Renal disease is a serious long-term complication of GSD-Ia. The early kidney manifestations of GSD-Ia are impaired renal gluconeogenesis and nephromegaly caused by increased glycogen accumulation. The only therapies currently available to treat GSD-Ia are dietary therapies, which significantly alleviate metabolic abnormalities but only delay the onset of chronic kidney disease. The underlying pathological processes remain uncorrected, and glomerular hyperfiltration, hypercalciuria, hypocitraturia, and urinary albumin excretion still occur in metabolically compensated GSD-Ia patients. We previously showed that one mechanism that underlies GSD-Ia nephropathy is fibrosis mediated by activation of the renin-angiotensin system (RAS).

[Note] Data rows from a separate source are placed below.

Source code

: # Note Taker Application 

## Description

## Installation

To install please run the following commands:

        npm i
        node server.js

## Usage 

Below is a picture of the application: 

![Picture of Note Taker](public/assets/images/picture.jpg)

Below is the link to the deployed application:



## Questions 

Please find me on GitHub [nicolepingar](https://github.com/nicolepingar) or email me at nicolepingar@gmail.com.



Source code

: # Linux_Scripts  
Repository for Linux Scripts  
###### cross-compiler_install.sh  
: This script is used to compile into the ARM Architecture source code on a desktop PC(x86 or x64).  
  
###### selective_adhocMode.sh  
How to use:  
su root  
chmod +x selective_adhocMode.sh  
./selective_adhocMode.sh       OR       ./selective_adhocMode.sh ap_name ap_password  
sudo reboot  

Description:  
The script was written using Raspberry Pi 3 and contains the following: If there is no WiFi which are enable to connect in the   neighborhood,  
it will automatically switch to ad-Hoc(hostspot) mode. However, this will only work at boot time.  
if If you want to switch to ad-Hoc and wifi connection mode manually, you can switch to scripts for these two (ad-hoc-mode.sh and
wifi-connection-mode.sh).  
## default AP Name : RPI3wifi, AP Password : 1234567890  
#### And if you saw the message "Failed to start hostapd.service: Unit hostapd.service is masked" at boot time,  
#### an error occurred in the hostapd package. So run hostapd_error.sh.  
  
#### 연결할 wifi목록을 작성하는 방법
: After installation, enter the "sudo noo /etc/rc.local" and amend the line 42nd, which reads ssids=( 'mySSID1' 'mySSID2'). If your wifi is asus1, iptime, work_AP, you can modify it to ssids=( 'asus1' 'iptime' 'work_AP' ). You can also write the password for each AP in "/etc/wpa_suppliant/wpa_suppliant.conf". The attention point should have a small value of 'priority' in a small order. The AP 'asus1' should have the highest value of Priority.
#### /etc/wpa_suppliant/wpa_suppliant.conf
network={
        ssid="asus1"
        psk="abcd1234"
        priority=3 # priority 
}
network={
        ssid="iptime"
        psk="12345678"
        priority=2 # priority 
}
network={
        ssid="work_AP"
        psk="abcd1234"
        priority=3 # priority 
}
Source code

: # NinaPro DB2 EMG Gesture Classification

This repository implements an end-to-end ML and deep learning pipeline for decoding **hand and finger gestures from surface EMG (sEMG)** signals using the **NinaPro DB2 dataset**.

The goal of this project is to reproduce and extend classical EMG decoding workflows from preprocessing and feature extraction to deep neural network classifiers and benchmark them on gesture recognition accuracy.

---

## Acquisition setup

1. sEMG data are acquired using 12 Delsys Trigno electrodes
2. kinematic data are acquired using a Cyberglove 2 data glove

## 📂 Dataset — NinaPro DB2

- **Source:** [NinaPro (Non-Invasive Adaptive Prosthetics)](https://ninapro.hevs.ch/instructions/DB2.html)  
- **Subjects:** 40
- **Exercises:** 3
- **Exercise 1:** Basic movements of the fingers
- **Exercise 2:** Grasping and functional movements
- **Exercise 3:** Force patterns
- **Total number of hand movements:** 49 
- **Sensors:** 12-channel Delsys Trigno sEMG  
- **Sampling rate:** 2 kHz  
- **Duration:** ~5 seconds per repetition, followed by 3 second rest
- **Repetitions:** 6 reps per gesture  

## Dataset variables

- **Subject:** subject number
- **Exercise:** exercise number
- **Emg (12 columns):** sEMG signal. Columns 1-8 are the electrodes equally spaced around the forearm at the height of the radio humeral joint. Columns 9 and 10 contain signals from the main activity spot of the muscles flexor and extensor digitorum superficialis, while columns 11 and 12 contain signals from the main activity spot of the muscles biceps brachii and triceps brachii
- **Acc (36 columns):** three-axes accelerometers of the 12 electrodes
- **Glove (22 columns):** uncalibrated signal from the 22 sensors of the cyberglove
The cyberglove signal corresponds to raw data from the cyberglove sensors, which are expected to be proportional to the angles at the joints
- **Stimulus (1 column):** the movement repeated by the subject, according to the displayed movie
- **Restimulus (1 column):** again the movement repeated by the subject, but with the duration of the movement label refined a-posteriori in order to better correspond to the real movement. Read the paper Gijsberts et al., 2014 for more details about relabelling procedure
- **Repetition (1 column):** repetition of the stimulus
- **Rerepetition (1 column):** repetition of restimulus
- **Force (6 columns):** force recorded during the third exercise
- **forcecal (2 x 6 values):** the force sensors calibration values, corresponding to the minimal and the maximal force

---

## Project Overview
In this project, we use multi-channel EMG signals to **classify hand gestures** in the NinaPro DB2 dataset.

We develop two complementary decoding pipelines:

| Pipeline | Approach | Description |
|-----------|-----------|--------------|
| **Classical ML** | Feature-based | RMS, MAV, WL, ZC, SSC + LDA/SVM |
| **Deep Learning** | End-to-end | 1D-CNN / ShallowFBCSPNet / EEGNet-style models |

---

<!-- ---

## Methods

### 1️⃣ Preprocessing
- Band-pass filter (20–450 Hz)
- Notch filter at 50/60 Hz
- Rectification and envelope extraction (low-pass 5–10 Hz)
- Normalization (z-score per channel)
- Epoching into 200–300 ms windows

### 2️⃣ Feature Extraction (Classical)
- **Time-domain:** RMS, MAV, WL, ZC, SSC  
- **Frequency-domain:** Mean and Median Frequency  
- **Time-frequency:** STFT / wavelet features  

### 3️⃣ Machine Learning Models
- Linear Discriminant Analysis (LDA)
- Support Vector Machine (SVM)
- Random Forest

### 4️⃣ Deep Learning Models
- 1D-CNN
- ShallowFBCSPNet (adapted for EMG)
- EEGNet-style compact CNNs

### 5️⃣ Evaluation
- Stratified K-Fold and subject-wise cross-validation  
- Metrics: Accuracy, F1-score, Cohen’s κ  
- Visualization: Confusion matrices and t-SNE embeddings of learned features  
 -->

Wnt/β-catenin signaling regulates the expression of a variety of downstream mediators implicated in renal fibrosis, including multiple genes in the RAS. Sustained activation of Wnt/β-catenin signaling is associated with the development and progression of renal fibrotic lesions that can lead to chronic kidney disease. We examined the molecular mechanism underlying GSD-Ia nephropathy. Damage to the kidney proximal tubules is known to trigger acute kidney injury (AKI), which can, in turn, activate Wnt/β-catenin signaling. We showed that GSD-Ia mice display AKI that leads to activation of the Wnt/β-catenin/RAS axis. Renal fibrosis was demonstrated by increased renal levels of Snail1, α-smooth-muscle actin (α-SMA), and extracellular matrix proteins, including collagen-Iα1 and collagen-IV. Treating GSD-Ia mice with the CBP/β-catenin inhibitor ICG-001 significantly reduced nuclear-translocated active β-catenin and reduced renal levels of renin, Snail1, α-SMA, and collagen-IV. The results suggest that inhibition of Wnt/β-catenin signaling may be a promising therapeutic strategy for GSD-Ia nephropathy [Reference 4].